*** EXERCISE INPUTS ***

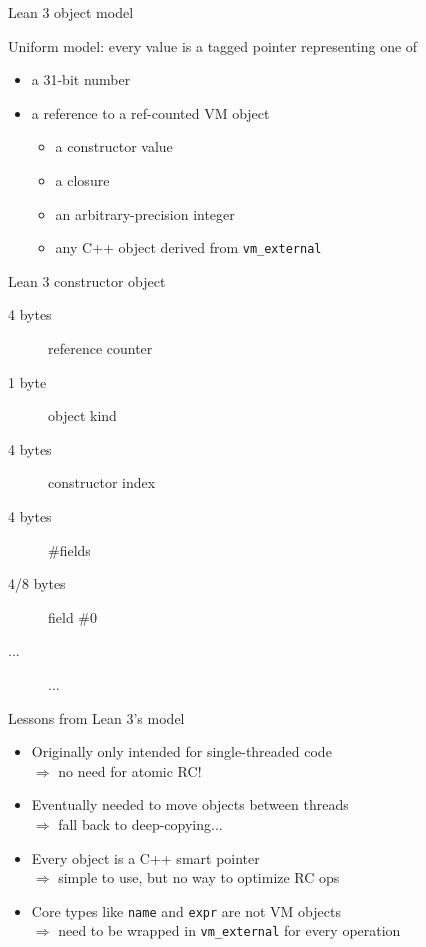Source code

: \documentclass[t]{beamer}
\newcommand{\kit}[1]{\textcolor{KITgreen}{#1}}
\begin{document}
\begin{frame}[fragile]{Lean 3 object model}

Uniform model: every value is a \kit{tagged} pointer representing one of
  \begin{itemize}
  \item a 31-bit number
  \item a reference to a ref-counted VM object
    \begin{itemize}
    \item a constructor value
    \item a closure
    \item an arbitrary-precision integer
    \item any C++ object derived from \verb!vm_external!
    \end{itemize}
  \end{itemize}
\end{frame}

\begin{frame}{Lean 3 constructor object}

\begin{description}
\item[4 bytes] reference counter
\item[1 byte\phantom{s}]  object kind
\item[4 bytes] constructor index
\item[4 bytes] \#fields
\item[4/8 bytes] field \#0
\item[...] ...
\end{description} 
\end{frame}

\begin{frame}{Lessons from Lean 3's model}

  \begin{itemize}[<+->]
\item Originally only intended for single-threaded code \\
  $\Longrightarrow$ no need for atomic RC!
\item Eventually needed to move objects between threads \\
  $\Longrightarrow$ fall back to deep-copying...
\item Every object is a C++ smart pointer \\
  $\Longrightarrow$ simple to use, but no way to optimize RC ops
\item Core types like \texttt{name} and \texttt{expr} are not VM objects\\
  $\Longrightarrow$ need to be wrapped in \texttt{vm\_external} for every operation
\end{itemize}

\end{frame}
\end{document}
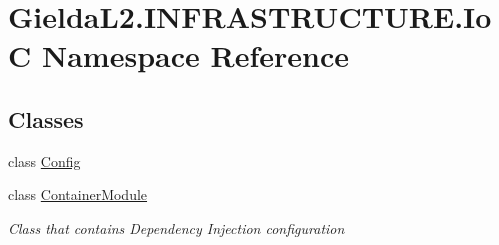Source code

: \hypertarget{namespace_gielda_l2_1_1_i_n_f_r_a_s_t_r_u_c_t_u_r_e_1_1_io_c}{}\section{Gielda\+L2.\+I\+N\+F\+R\+A\+S\+T\+R\+U\+C\+T\+U\+R\+E.\+IoC Namespace Reference}
\label{namespace_gielda_l2_1_1_i_n_f_r_a_s_t_r_u_c_t_u_r_e_1_1_io_c}
\subsection*{Classes}
\begin{DoxyCompactItemize}
\item 
class \mbox{\hyperlink{class_gielda_l2_1_1_i_n_f_r_a_s_t_r_u_c_t_u_r_e_1_1_io_c_1_1_config}{Config}}
\item 
class \mbox{\hyperlink{class_gielda_l2_1_1_i_n_f_r_a_s_t_r_u_c_t_u_r_e_1_1_io_c_1_1_container_module}{Container\+Module}}
\begin{DoxyCompactList}\small\item\em Class that contains Dependency Injection configuration \end{DoxyCompactList}\end{DoxyCompactItemize}
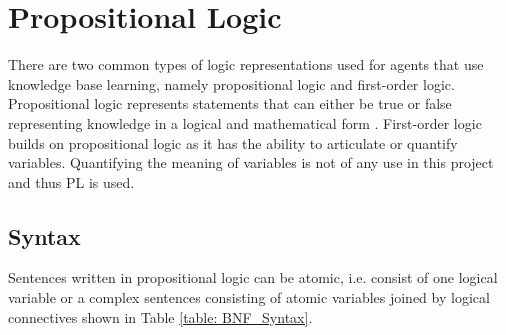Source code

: \section{Propositional Logic}



There are two common types of logic representations used for agents that use knowledge base learning, namely propositional logic and first-order logic. Propositional logic  represents statements that can either be true or false representing knowledge in a logical and mathematical form \cite{Logic}. First-order logic builds on propositional logic as it has the ability to articulate or quantify variables. Quantifying the meaning of variables is not of any use in this project and thus PL is used.


\subsection{Syntax}




Sentences written in propositional logic can be atomic, i.e. consist of one logical variable or a complex sentences consisting of atomic variables joined by logical connectives shown in Table \ref{table: BNF_Syntax}.

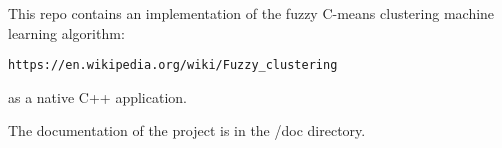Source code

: This repo contains an implementation of the fuzzy C-\/means clustering machine learning algorithm\+:

{\tt https\+://en.\+wikipedia.\+org/wiki/\+Fuzzy\+\_\+clustering}

as a native C++ application.

The documentation of the project is in the /doc directory. 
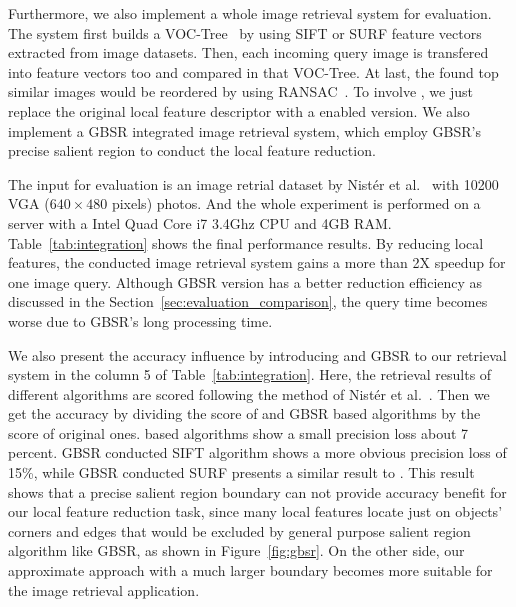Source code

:Furthermore, we also implement a whole image retrieval system for evaluation. The system first builds a VOC-Tree~\cite{nister-stewenius-cvpr-2006} by using SIFT or SURF feature vectors extracted from image datasets. Then, each incoming query image is transfered into feature vectors too and compared in that VOC-Tree. At last, the found top similar images would be reordered by using RANSAC~\cite{ransac1981}. To involve {\sys}, we just replace the original local feature descriptor with a {\sys} enabled version. We also implement a GBSR integrated image retrieval system, which employ GBSR's precise salient region to conduct the local feature reduction.

The input for evaluation is an image retrial dataset by Nist\'er et al.~\cite{nister-stewenius-cvpr-2006} with 10200 VGA ($640\times480$ pixels) photos. And the whole experiment is performed on a server with a Intel Quad Core i7 3.4Ghz CPU and 4GB RAM. Table~\ref{tab:integration} shows the final performance results. By reducing local features, the {\sys} conducted image retrieval system gains a more than 2X speedup for one image query. Although GBSR version has a better reduction efficiency as discussed in the Section~\ref{sec:evaluation_comparison}, the query time becomes worse due to GBSR's long processing time.

We also present the accuracy influence by introducing {\sys} and GBSR to our retrieval system in the column 5 of Table~\ref{tab:integration}. Here, the retrieval results of different algorithms are scored following the method of Nist\'er et al.~\cite{nister-stewenius-cvpr-2006}. Then we get the accuracy by dividing the score of {\sys} and GBSR based algorithms by the score of original ones. {\sys} based algorithms show a small precision loss about 7 percent. GBSR conducted SIFT algorithm shows a more obvious precision loss of 15\%, while GBSR conducted SURF presents a similar result to {\sys}. This result shows that a precise salient region boundary can not provide accuracy benefit for our local feature reduction task, since many local features locate just on objects' corners and edges that would be excluded by general purpose salient region algorithm like GBSR, as shown in Figure~\ref{fig:gbsr}. On the other side, our approximate approach with a much larger boundary becomes more suitable for the image retrieval application.

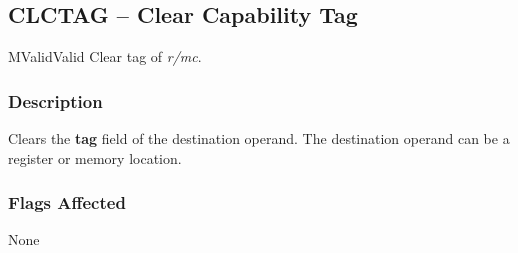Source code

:\clearpage
{}
{}
\subsection*{CLCTAG -- Clear Capability Tag}

\begin{x86opcodetable}
  {M}{Valid}{Valid}
  {Clear tag of \emph{r/mc}.}
\end{x86opcodetable}

\begin{x86opentable}
\end{x86opentable}

\subsubsection*{Description}

Clears the \textbf{tag} field of the destination operand.  The
destination operand can be a register or memory location.

\subsubsection*{Flags Affected}

None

***

• TASK PROMPT: Go through the data above and return each line containing the string "mbox".

• SOLUTION FOR THIS PROBLEM:
class \mbox{\hyperlink{class_gielda_l2_1_1_i_n_f_r_a_s_t_r_u_c_t_u_r_e_1_1_io_c_1_1_config}{Config}}
class \mbox{\hyperlink{class_gielda_l2_1_1_i_n_f_r_a_s_t_r_u_c_t_u_r_e_1_1_io_c_1_1_container_module}{Container\+Module}}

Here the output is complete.